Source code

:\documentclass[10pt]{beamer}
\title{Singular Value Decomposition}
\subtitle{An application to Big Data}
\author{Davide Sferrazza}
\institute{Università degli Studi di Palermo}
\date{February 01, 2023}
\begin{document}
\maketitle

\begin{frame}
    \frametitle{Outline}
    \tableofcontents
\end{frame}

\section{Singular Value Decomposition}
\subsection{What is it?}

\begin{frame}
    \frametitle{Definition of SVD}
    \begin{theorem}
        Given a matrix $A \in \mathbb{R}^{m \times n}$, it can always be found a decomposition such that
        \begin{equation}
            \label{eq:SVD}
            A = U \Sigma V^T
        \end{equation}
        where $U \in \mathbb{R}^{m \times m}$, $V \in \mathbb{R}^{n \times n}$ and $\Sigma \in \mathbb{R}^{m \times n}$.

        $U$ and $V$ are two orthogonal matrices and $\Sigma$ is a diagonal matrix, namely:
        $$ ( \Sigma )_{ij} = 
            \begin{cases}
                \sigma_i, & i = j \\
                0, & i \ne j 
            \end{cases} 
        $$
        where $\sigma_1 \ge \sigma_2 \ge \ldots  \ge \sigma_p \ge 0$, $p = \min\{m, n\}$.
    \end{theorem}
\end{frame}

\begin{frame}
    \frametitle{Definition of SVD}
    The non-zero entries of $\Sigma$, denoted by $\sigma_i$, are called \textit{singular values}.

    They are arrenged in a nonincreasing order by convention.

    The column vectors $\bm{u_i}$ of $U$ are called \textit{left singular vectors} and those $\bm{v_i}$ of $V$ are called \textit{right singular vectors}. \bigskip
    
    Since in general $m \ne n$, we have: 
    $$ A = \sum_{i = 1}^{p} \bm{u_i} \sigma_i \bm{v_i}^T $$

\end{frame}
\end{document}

### Problem
All lines in the listing above from the line containing "0, & i \ne j" to the line containing "They are arrenged", inclusive, should be retyped exactly; no other lines should appear.

### Answer box
                0, & i \ne j 
            \end{cases} 
        $$
        where $\sigma_1 \ge \sigma_2 \ge \ldots  \ge \sigma_p \ge 0$, $p = \min\{m, n\}$.
    \end{theorem}
\end{frame}

\begin{frame}
    \frametitle{Definition of SVD}
    The non-zero entries of $\Sigma$, denoted by $\sigma_i$, are called \textit{singular values}.

    They are arrenged in a nonincreasing order by convention.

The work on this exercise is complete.